> **TASK DETAILS**: Without the pictures, give the records again exactly as they appear.

::::

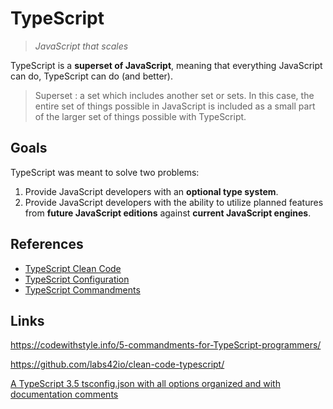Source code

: # TypeScript

> _JavaScript that scales_

TypeScript is a **superset of JavaScript**, meaning that everything JavaScript can do, TypeScript can do (and better).

> Superset
> : a set which includes another set or sets. In this case, the entire set of things possible in JavaScript is included as a small part of the larger set of things possible with TypeScript.

## Goals

TypeScript was meant to solve two problems:

1. Provide JavaScript developers with an **optional type system**.
2. Provide JavaScript developers with the ability to utilize planned features from **future JavaScript editions** against **current JavaScript engines**.

## References

- [TypeScript Clean Code](typescript/CLEAN_CODE.md)
- [TypeScript Configuration](typescript/CONFIGURATION.md)
- [TypeScript Commandments](typescript/COMMANDMENTS.md)

## Links

<https://codewithstyle.info/5-commandments-for-TypeScript-programmers/>

<https://github.com/labs42io/clean-code-typescript/>

[A TypeScript 3.5 tsconfig.json with all options organized and with documentation comments](https://gist.github.com/ryanatkn/f1793abbe020e08b785cb56d4a712af1)
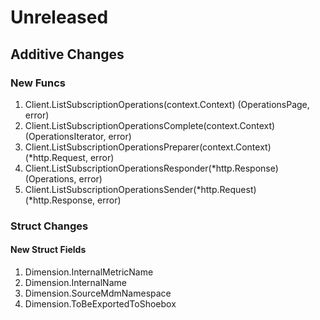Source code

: # Unreleased

## Additive Changes

### New Funcs

1. Client.ListSubscriptionOperations(context.Context) (OperationsPage, error)
1. Client.ListSubscriptionOperationsComplete(context.Context) (OperationsIterator, error)
1. Client.ListSubscriptionOperationsPreparer(context.Context) (*http.Request, error)
1. Client.ListSubscriptionOperationsResponder(*http.Response) (Operations, error)
1. Client.ListSubscriptionOperationsSender(*http.Request) (*http.Response, error)

### Struct Changes

#### New Struct Fields

1. Dimension.InternalMetricName
1. Dimension.InternalName
1. Dimension.SourceMdmNamespace
1. Dimension.ToBeExportedToShoebox
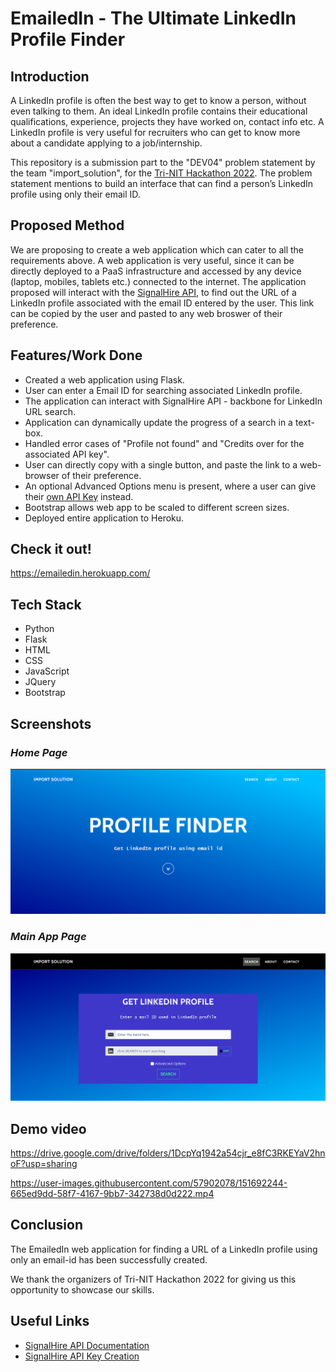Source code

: # EmailedIn - The Ultimate LinkedIn Profile Finder

## Introduction
A LinkedIn profile is often the best way to get to know a person, without even talking to them. An ideal LinkedIn profile contains their educational qualifications, experience, projects they have worked on, contact info etc. A LinkedIn profile is very useful for recruiters who can get to know more about a candidate applying to a job/internship.

This repository is a submission part to the "DEV04" problem statement by the team "import_solution", for the [Tri-NIT Hackathon 2022](https://tri-nit-hackathon.github.io/).
The problem statement mentions to build an interface that can find a person’s LinkedIn profile using only their email ID. 

## Proposed Method
We are proposing to create a web application which can cater to all the requirements above. A web application is very useful, since it can be directly deployed to a PaaS infrastructure and accessed by any device (laptop, mobiles, tablets etc.) connected to the internet. The application proposed will interact with the [SignalHire API](https://www.signalhire.com/api), to find out the URL of a LinkedIn profile associated with the email ID entered by the user. This link can be copied by the user and pasted to any web broswer of their preference.

## Features/Work Done
* Created a web application using Flask.
* User can enter a Email ID for searching associated LinkedIn profile.
* The application can interact with SignalHire API - backbone for LinkedIn URL search.
* Application can dynamically update the progress of a search in a text-box.
* Handled error cases of "Profile not found" and "Credits over for the associated API key".
* User can directly copy with a single button, and paste the link to a web-browser of their preference.
* An optional Advanced Options menu is present, where a user can give their [own API Key](https://www.signalhire.com/apiIntegrations) instead.
* Bootstrap allows web app to be scaled to different screen sizes.
* Deployed entire application to Heroku.

## Check it out!
https://emailedin.herokuapp.com/

## Tech Stack
* Python
* Flask
* HTML
* CSS 
* JavaScript
* JQuery
* Bootstrap

## Screenshots

### *Home Page*
![home-page](/app_pics/home-page.png)

### *Main App Page*
![main-app-page](/app_pics/main-app-page.png)

## Demo video
https://drive.google.com/drive/folders/1DcpYq1942a54cjr_e8fC3RKEYaV2hnoF?usp=sharing

https://user-images.githubusercontent.com/57902078/151692244-665ed9dd-58f7-4167-9bb7-342738d0d222.mp4


## Conclusion
The EmailedIn web application for finding a URL of a LinkedIn profile using only an email-id has been successfully created.

We thank the organizers of Tri-NIT Hackathon 2022 for giving us this opportunity to showcase our skills.

## Useful Links
* [SignalHire API Documentation](https://www.signalhire.com/api)
* [SignalHire API Key Creation](https://www.signalhire.com/apiIntegrations)
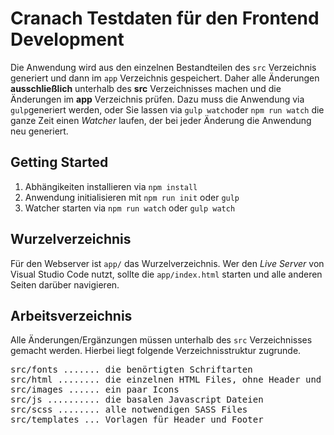# Cranach Testdaten für den Frontend Development 

Die Anwendung wird aus den einzelnen Bestandteilen des `src` Verzeichnis generiert und dann im `app` Verzeichnis gespeichert. Daher alle Änderungen **ausschließlich** unterhalb des **src** Verzeichnisses machen und die Änderungen im **app** Verzeichnis prüfen. Dazu muss die Anwendung via `gulp`generiert werden, oder Sie lassen via `gulp watch`oder `npm run watch` die ganze Zeit einen *Watcher* laufen, der bei jeder Änderung die Anwendung neu generiert.

## Getting Started

1. Abhängikeiten installieren via `npm install`
2. Anwendung initialisieren mit `npm run init` oder `gulp`
3. Watcher starten via `npm run watch` oder `gulp watch`


## Wurzelverzeichnis
Für den Webserver ist `app/` das Wurzelverzeichnis. Wer den *Live Server* von Visual Studio Code nutzt, sollte die `app/index.html` starten und alle anderen Seiten darüber navigieren. 

## Arbeitsverzeichnis
Alle Änderungen/Ergänzungen müssen unterhalb des `src` Verzeichnisses gemacht werden. Hierbei liegt folgende Verzeichnisstruktur zugrunde.

<pre>
src/fonts ....... die benörtigten Schriftarten
src/html ........ die einzelnen HTML Files, ohne Header und Footer
src/images ...... ein paar Icons
src/js .......... die basalen Javascript Dateien
src/scss ........ alle notwendigen SASS Files
src/templates ... Vorlagen für Header und Footer
</pre>
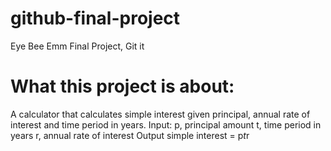 # github-final-project
Eye Bee Emm Final Project, Git it

# What this project is about:
A calculator that calculates simple interest given principal, annual rate of interest and time period in years.
Input:
   p, principal amount
   t, time period in years
   r, annual rate of interest
Output
   simple interest = p*t*r
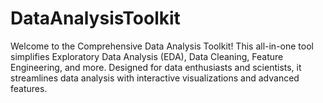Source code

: # DataAnalysisToolkit
Welcome to the Comprehensive Data Analysis Toolkit! This all-in-one tool simplifies Exploratory Data Analysis (EDA), Data Cleaning, Feature Engineering, and more. Designed for data enthusiasts and scientists, it streamlines data analysis with interactive visualizations and advanced features.
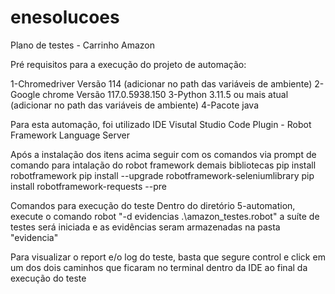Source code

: # enesolucoes
Plano de testes - Carrinho Amazon

Pré requisitos para a execução do projeto de automação:

1-Chromedriver Versão 114 (adicionar no path das variáveis de ambiente)
2-Google chrome Versão 117.0.5938.150
3-Python 3.11.5 ou mais atual (adicionar no path das variáveis de ambiente)
4-Pacote java 

Para esta automação, foi utilizado
IDE Visutal Studio Code
Plugin - Robot Framework Language Server 

Após a instalação dos itens acima seguir com os comandos via prompt de comando para intalação do robot framework demais bibliotecas
pip install robotframework 
pip install --upgrade robotframework-seleniumlibrary 
pip install robotframework-requests --pre

Comandos para execução do teste
Dentro do diretório 5-automation, execute o comando robot "-d evidencias .\amazon_testes.robot"
a suíte de testes será iniciada e as evidências seram armazenadas na pasta "evidencia"

Para visualizar o report e/o log do teste, basta que segure control e click em um dos dois caminhos que ficaram no terminal dentro da IDE ao final da execução do teste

::::

> **YOUR SOLUTION**:
Source code

: # TypeScript

> _JavaScript that scales_

TypeScript is a **superset of JavaScript**, meaning that everything JavaScript can do, TypeScript can do (and better).

> Superset
> : a set which includes another set or sets. In this case, the entire set of things possible in JavaScript is included as a small part of the larger set of things possible with TypeScript.

## Goals

TypeScript was meant to solve two problems:

1. Provide JavaScript developers with an **optional type system**.
2. Provide JavaScript developers with the ability to utilize planned features from **future JavaScript editions** against **current JavaScript engines**.

## References

- [TypeScript Clean Code](typescript/CLEAN_CODE.md)
- [TypeScript Configuration](typescript/CONFIGURATION.md)
- [TypeScript Commandments](typescript/COMMANDMENTS.md)

## Links

<https://codewithstyle.info/5-commandments-for-TypeScript-programmers/>

<https://github.com/labs42io/clean-code-typescript/>

[A TypeScript 3.5 tsconfig.json with all options organized and with documentation comments](https://gist.github.com/ryanatkn/f1793abbe020e08b785cb56d4a712af1)
Source code

: # Unreleased

## Additive Changes

### New Funcs

1. Client.ListSubscriptionOperations(context.Context) (OperationsPage, error)
1. Client.ListSubscriptionOperationsComplete(context.Context) (OperationsIterator, error)
1. Client.ListSubscriptionOperationsPreparer(context.Context) (*http.Request, error)
1. Client.ListSubscriptionOperationsResponder(*http.Response) (Operations, error)
1. Client.ListSubscriptionOperationsSender(*http.Request) (*http.Response, error)

### Struct Changes

#### New Struct Fields

1. Dimension.InternalMetricName
1. Dimension.InternalName
1. Dimension.SourceMdmNamespace
1. Dimension.ToBeExportedToShoebox
Source code

: # EmailedIn - The Ultimate LinkedIn Profile Finder

## Introduction
A LinkedIn profile is often the best way to get to know a person, without even talking to them. An ideal LinkedIn profile contains their educational qualifications, experience, projects they have worked on, contact info etc. A LinkedIn profile is very useful for recruiters who can get to know more about a candidate applying to a job/internship.

This repository is a submission part to the "DEV04" problem statement by the team "import_solution", for the [Tri-NIT Hackathon 2022](https://tri-nit-hackathon.github.io/).
The problem statement mentions to build an interface that can find a person’s LinkedIn profile using only their email ID. 

## Proposed Method
We are proposing to create a web application which can cater to all the requirements above. A web application is very useful, since it can be directly deployed to a PaaS infrastructure and accessed by any device (laptop, mobiles, tablets etc.) connected to the internet. The application proposed will interact with the [SignalHire API](https://www.signalhire.com/api), to find out the URL of a LinkedIn profile associated with the email ID entered by the user. This link can be copied by the user and pasted to any web broswer of their preference.

## Features/Work Done
* Created a web application using Flask.
* User can enter a Email ID for searching associated LinkedIn profile.
* The application can interact with SignalHire API - backbone for LinkedIn URL search.
* Application can dynamically update the progress of a search in a text-box.
* Handled error cases of "Profile not found" and "Credits over for the associated API key".
* User can directly copy with a single button, and paste the link to a web-browser of their preference.
* An optional Advanced Options menu is present, where a user can give their [own API Key](https://www.signalhire.com/apiIntegrations) instead.
* Bootstrap allows web app to be scaled to different screen sizes.
* Deployed entire application to Heroku.

## Check it out!
https://emailedin.herokuapp.com/

## Tech Stack
* Python
* Flask
* HTML
* CSS 
* JavaScript
* JQuery
* Bootstrap

## Screenshots

### *Home Page*
![home-page](/app_pics/home-page.png)

### *Main App Page*
![main-app-page](/app_pics/main-app-page.png)

## Demo video
https://drive.google.com/drive/folders/1DcpYq1942a54cjr_e8fC3RKEYaV2hnoF?usp=sharing

https://user-images.githubusercontent.com/57902078/151692244-665ed9dd-58f7-4167-9bb7-342738d0d222.mp4


## Conclusion
The EmailedIn web application for finding a URL of a LinkedIn profile using only an email-id has been successfully created.

We thank the organizers of Tri-NIT Hackathon 2022 for giving us this opportunity to showcase our skills.

## Useful Links
* [SignalHire API Documentation](https://www.signalhire.com/api)
* [SignalHire API Key Creation](https://www.signalhire.com/apiIntegrations)
# Cranach Testdaten für den Frontend Development 

Die Anwendung wird aus den einzelnen Bestandteilen des `src` Verzeichnis generiert und dann im `app` Verzeichnis gespeichert. Daher alle Änderungen **ausschließlich** unterhalb des **src** Verzeichnisses machen und die Änderungen im **app** Verzeichnis prüfen. Dazu muss die Anwendung via `gulp`generiert werden, oder Sie lassen via `gulp watch`oder `npm run watch` die ganze Zeit einen *Watcher* laufen, der bei jeder Änderung die Anwendung neu generiert.

## Getting Started

1. Abhängikeiten installieren via `npm install`
2. Anwendung initialisieren mit `npm run init` oder `gulp`
3. Watcher starten via `npm run watch` oder `gulp watch`


## Wurzelverzeichnis
Für den Webserver ist `app/` das Wurzelverzeichnis. Wer den *Live Server* von Visual Studio Code nutzt, sollte die `app/index.html` starten und alle anderen Seiten darüber navigieren. 

## Arbeitsverzeichnis
Alle Änderungen/Ergänzungen müssen unterhalb des `src` Verzeichnisses gemacht werden. Hierbei liegt folgende Verzeichnisstruktur zugrunde.

<pre>
src/fonts ....... die benörtigten Schriftarten
src/html ........ die einzelnen HTML Files, ohne Header und Footer
src/images ...... ein paar Icons
src/js .......... die basalen Javascript Dateien
src/scss ........ alle notwendigen SASS Files
src/templates ... Vorlagen für Header und Footer
</pre>
 # github-final-project
Eye Bee Emm Final Project, Git it

# What this project is about:
A calculator that calculates simple interest given principal, annual rate of interest and time period in years.
Input:
   p, principal amount
   t, time period in years
   r, annual rate of interest
Output
   simple interest = p*t*r
Source code

: # DataAnalysisToolkit
Welcome to the Comprehensive Data Analysis Toolkit! This all-in-one tool simplifies Exploratory Data Analysis (EDA), Data Cleaning, Feature Engineering, and more. Designed for data enthusiasts and scientists, it streamlines data analysis with interactive visualizations and advanced features.
Source code

: # enesolucoes
Plano de testes - Carrinho Amazon

Pré requisitos para a execução do projeto de automação:

1-Chromedriver Versão 114 (adicionar no path das variáveis de ambiente)
2-Google chrome Versão 117.0.5938.150
3-Python 3.11.5 ou mais atual (adicionar no path das variáveis de ambiente)
4-Pacote java 

Para esta automação, foi utilizado
IDE Visutal Studio Code
Plugin - Robot Framework Language Server 

Após a instalação dos itens acima seguir com os comandos via prompt de comando para intalação do robot framework demais bibliotecas
pip install robotframework 
pip install --upgrade robotframework-seleniumlibrary 
pip install robotframework-requests --pre

Comandos para execução do teste
Dentro do diretório 5-automation, execute o comando robot "-d evidencias .\amazon_testes.robot"
a suíte de testes será iniciada e as evidências seram armazenadas na pasta "evidencia"

Para visualizar o report e/o log do teste, basta que segure control e click em um dos dois caminhos que ficaram no terminal dentro da IDE ao final da execução do teste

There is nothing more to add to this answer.